I’ve just tried to use Terraform and Packer to create a Mesos + Ceph cluster in AWS. Yes, I know Mesosphere applications supporting deployment of Mesos cluster in some IaaS (see Getting Started), but I’d like to understand what’s going on there. So, I did it by Terraform and Packer. I’m gonna explain a little bit more about this.
Through this work, I’ve learned a lot of things. I will write something below too.
What is this?
This repository includes Terraform module and Packer template. Terraform module will manage a VPC subnet, igw, sg, etc. and instances below:
admin
ssh gateway
run ceph-deploy
master1, master2, master3
mesos master
marathon
ceph mon
ceph mds
mount cephfs
slaves (default 3)
mesos slave
ceph osd with EBS
mount cephfs
Why not only Mesos, did I manage Ceph cluster? In Mesos, I’d like to use a shared file system because:
Share executer files, etc.
Control cluster software on Mesos
Save uploaded files to Mesos tasks (ex. image files to blog apps)
Or just for fun :)
How to use?
Very simple, make your own terraform config like below:
After spinning up all instances, this resource runs provisioners to initialize Ceph cluster like above. Once created this virtual resource, this procedure won’t be executed any more.
Ceph initializing and provisioning
Considering initializing process above, there are two types of resource creation; Initializing and provisioning.
Initializing means the completely initial timing. At this time, each instance doesn’t need to be provisioned because the cluster initialization process will do everything.
Provisioning, on the other hand, means after the cluster is initialized. For example, when a master/slave/admin instance is terminated, Terraform tries to re-create the instance and this is provisioning. It is a little bit different process than initializing because the cluster already exists.
See terraform/scripts/init_master.sh. if ceph_initialized; block is for this problem. So, all instances can be terminated anytime even after a Ceph cluster is initialized. Try terminate a instance and terraform apply!
SSH gateway and provisioners
Terraform provisioners assume the instance can be connected by ssh directly. In this module, I don’t open ssh port for cluster instances except admin instance, so it is a SSH gateway.
If you configure connection block to the gateway instead of the actual instance, you can use provisioners, but they run on the gateway.

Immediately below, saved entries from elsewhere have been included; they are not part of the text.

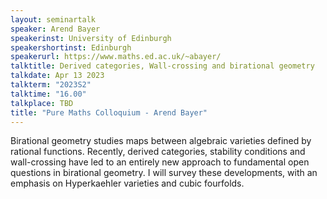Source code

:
 ```yaml
---
layout: seminartalk
speaker: Arend Bayer
speakerinst: University of Edinburgh
speakershortinst: Edinburgh
speakerurl: https://www.maths.ed.ac.uk/~abayer/
talktitle: Derived categories, Wall-crossing and birational geometry
talkdate: Apr 13 2023
talkterm: "2023S2"
talktime: "16.00"
talkplace: TBD
title: "Pure Maths Colloquium - Arend Bayer"
---
```


Birational geometry studies maps between algebraic varieties defined by rational 
functions. Recently, derived categories, stability conditions and wall-crossing 
have led to an entirely new approach to fundamental open questions in birational 
geometry. I will survey these developments, with an emphasis on Hyperkaehler 
varieties and cubic fourfolds.
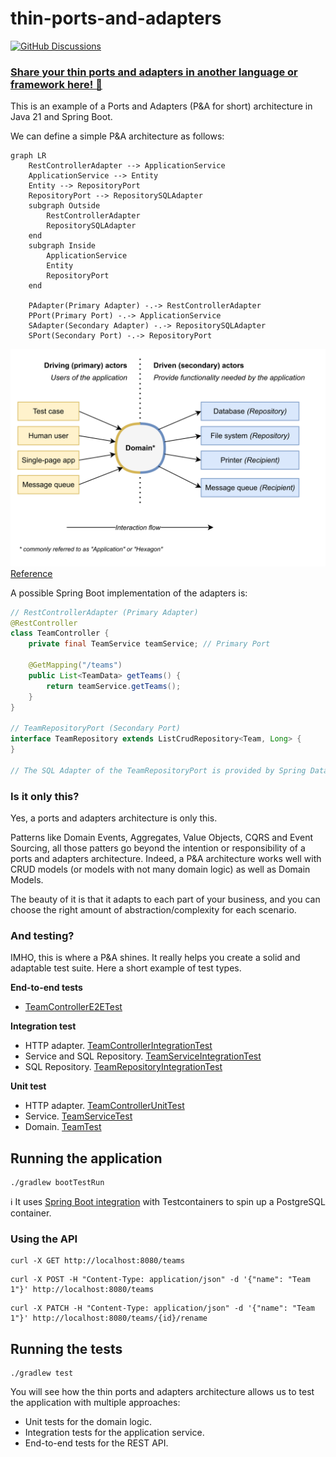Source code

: # thin-ports-and-adapters

[![GitHub Discussions](https://img.shields.io/github/discussions/aleixmorgadas/thin-ports-and-adapters)](https://github.com/aleixmorgadas/thin-ports-and-adapters/discussions)

### [Share your thin ports and adapters in another language or framework here! 🙌](https://github.com/aleixmorgadas/thin-ports-and-adapters/discussions/categories/thin-p-a-in-other-languages-and-frameworks)

This is an example of a Ports and Adapters (P&A for short) architecture in Java 21 and Spring Boot.

We can define a simple P&A architecture as follows:

```mermaid
graph LR
    RestControllerAdapter --> ApplicationService
    ApplicationService --> Entity
    Entity --> RepositoryPort
    RepositoryPort --> RepositorySQLAdapter
    subgraph Outside 
        RestControllerAdapter
        RepositorySQLAdapter
    end
    subgraph Inside 
        ApplicationService
        Entity
        RepositoryPort
    end
    
    PAdapter(Primary Adapter) -.-> RestControllerAdapter
    PPort(Primary Port) -.-> ApplicationService
    SAdapter(Secondary Adapter) -.-> RepositorySQLAdapter
    SPort(Secondary Port) -.-> RepositoryPort
```

![ports and adapters example](./.github/assets/hexagonal.svg)
[Reference](https://codesoapbox.dev/ports-adapters-aka-hexagonal-architecture-explained/)

A possible Spring Boot implementation of the adapters is:

```java
// RestControllerAdapter (Primary Adapter)
@RestController
class TeamController {
    private final TeamService teamService; // Primary Port
    
    @GetMapping("/teams")
    public List<TeamData> getTeams() {
        return teamService.getTeams();
    }
}

// TeamRepositoryPort (Secondary Port)
interface TeamRepository extends ListCrudRepository<Team, Long> {
}

// The SQL Adapter of the TeamRepositoryPort is provided by Spring Data JPA. It is the Secondary Adapter.
```

### Is it only this?

Yes, a ports and adapters architecture is only this.

Patterns like Domain Events, Aggregates, Value Objects, CQRS and Event Sourcing, all those patters go beyond the intention or responsibility of a ports and adapters architecture. Indeed, a P&A architecture works well with CRUD models (or models with not many domain logic) as well as Domain Models.

The beauty of it is that it adapts to each part of your business, and you can choose the right amount of abstraction/complexity for each scenario.

### And testing?

IMHO, this is where a P&A shines. It really helps you create a solid and adaptable test suite. Here a short example of test types.

**End-to-end tests**

- [TeamControllerE2ETest](src/test/java/dev/aleixmorgadas/thinportsandadapters/web/TeamControllerE2ETest.java)

**Integration test**

- HTTP adapter. [TeamControllerIntegrationTest](https://github.com/aleixmorgadas/thin-ports-and-adapters/blob/main/src/test/java/dev/aleixmorgadas/thinportsandadapters/web/TeamControllerIntegrationTest.java)
- Service and SQL Repository. [TeamServiceIntegrationTest](https://github.com/aleixmorgadas/thin-ports-and-adapters/blob/main/src/test/java/dev/aleixmorgadas/thinportsandadapters/domain/TeamServiceIntegrationTest.java)
- SQL Repository. [TeamRepositoryIntegrationTest](https://github.com/aleixmorgadas/thin-ports-and-adapters/blob/main/src/test/java/dev/aleixmorgadas/thinportsandadapters/domain/TeamRepositoryIntegrationTest.java)

**Unit test**

- HTTP adapter. [TeamControllerUnitTest](https://github.com/aleixmorgadas/thin-ports-and-adapters/blob/main/src/test/java/dev/aleixmorgadas/thinportsandadapters/web/TeamControllerUnitTest.java)
- Service. [TeamServiceTest](https://github.com/aleixmorgadas/thin-ports-and-adapters/blob/main/src/test/java/dev/aleixmorgadas/thinportsandadapters/domain/TeamServiceTest.java)
- Domain. [TeamTest](https://github.com/aleixmorgadas/thin-ports-and-adapters/blob/main/src/test/java/dev/aleixmorgadas/thinportsandadapters/domain/TeamTest.java)

## Running the application

```shell
./gradlew bootTestRun
```

ℹ️ It uses [Spring Boot integration][sbit] with Testcontainers to spin up a PostgreSQL container.

### Using the API

```shell
curl -X GET http://localhost:8080/teams
``` 

```shell
curl -X POST -H "Content-Type: application/json" -d '{"name": "Team 1"}' http://localhost:8080/teams
```

```shell
curl -X PATCH -H "Content-Type: application/json" -d '{"name": "Team 1"}' http://localhost:8080/teams/{id}/rename
```

## Running the tests

```shell
./gradlew test
```

You will see how the thin ports and adapters architecture allows us to test the application with multiple approaches:

- Unit tests for the domain logic.
- Integration tests for the application service.
- End-to-end tests for the REST API.

[sbit]: https://spring.io/blog/2023/06/23/improved-testcontainers-support-in-spring-boot-3-1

So, I copy AWS key file into the admin instance to be able to login to other instances (there is not a way to use agent forward so far).
For each instance provisioning, I upload script files prefixed by the instance id to prevent overwriting race condition. See terraform/master1.tf. script_path option for connection is undocumented so far, btw.
Master IP addresses
I want to fix master IP addresses because they are hardcoded anywhere. I tried Terraform variable as list of IP addresses, but so far it was impossible.

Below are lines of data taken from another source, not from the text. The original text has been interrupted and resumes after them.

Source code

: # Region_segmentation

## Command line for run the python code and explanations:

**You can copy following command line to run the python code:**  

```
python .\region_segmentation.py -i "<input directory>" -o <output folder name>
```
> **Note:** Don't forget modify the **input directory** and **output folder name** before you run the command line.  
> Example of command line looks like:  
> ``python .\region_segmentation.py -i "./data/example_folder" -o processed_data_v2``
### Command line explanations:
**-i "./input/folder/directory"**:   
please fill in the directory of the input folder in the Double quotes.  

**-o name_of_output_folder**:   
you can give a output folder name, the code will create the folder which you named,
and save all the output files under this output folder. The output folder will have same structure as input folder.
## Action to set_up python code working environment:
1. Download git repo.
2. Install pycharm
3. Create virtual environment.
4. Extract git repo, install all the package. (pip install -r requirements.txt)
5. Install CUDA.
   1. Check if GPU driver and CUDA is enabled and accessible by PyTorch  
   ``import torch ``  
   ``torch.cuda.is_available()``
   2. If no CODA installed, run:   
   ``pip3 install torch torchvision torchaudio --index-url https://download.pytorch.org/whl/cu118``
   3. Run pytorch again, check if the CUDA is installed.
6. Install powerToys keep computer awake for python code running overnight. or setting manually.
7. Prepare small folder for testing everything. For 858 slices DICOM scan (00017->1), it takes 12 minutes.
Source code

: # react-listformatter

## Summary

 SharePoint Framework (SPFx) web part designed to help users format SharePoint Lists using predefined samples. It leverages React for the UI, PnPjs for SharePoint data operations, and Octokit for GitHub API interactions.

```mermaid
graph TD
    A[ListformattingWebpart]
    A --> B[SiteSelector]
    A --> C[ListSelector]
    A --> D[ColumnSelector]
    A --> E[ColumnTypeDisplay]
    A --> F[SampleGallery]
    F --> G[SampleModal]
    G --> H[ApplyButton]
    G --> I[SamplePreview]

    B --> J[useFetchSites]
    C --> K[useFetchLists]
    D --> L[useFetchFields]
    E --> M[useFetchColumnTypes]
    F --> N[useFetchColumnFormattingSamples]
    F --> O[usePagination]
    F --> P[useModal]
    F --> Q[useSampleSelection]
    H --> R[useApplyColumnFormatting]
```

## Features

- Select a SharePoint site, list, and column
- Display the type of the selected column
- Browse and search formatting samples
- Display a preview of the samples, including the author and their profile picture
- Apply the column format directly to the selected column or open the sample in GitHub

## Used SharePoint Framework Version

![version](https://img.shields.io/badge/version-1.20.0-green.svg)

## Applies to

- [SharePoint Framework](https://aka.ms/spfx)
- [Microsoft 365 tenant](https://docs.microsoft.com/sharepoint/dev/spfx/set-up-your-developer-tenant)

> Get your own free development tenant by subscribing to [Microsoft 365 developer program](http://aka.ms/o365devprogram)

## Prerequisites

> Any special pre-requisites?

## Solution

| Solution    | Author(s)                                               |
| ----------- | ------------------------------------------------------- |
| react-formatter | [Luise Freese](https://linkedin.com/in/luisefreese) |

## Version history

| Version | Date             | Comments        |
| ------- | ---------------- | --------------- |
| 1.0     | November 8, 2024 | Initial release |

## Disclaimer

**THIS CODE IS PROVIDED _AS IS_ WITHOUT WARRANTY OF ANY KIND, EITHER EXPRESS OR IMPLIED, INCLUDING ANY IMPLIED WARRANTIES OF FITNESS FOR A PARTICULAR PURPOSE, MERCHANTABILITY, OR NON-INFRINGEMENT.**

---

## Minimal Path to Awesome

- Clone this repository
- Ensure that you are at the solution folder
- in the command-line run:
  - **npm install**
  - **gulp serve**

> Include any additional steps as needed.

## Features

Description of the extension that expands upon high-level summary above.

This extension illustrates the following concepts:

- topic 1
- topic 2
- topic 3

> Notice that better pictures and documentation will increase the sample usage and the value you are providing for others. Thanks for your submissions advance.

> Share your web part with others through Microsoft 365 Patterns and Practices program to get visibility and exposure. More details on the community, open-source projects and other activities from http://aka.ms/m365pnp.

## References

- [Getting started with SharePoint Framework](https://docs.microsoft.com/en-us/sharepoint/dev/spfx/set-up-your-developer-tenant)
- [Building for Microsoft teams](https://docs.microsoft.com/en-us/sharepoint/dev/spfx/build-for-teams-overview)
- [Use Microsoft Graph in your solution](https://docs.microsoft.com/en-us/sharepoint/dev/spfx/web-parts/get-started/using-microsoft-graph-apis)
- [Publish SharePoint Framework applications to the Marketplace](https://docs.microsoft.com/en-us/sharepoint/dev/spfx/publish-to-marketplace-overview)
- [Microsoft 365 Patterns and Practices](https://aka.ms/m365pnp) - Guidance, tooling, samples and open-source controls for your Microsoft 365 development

Because of that, I fixed the number of masters and created each aws_instance resource.
When the list variable feature is implemented, I will refactor these configuration.
Concatenate provisioner scripts
I use bash script for provisioners and there are a lot of common functions, so I wrote a shared script terraform/scripts/header.sh.
To run each provisioner correctly, this file must be concatenated. Also, an entry point main must be concatenated. So I did like this:
12345
provisioner "remote-exec" {
inline = [
"echo main foo bar | cat header.sh init_foo.sh - | bash"
]
}
I think there are much better ways, though…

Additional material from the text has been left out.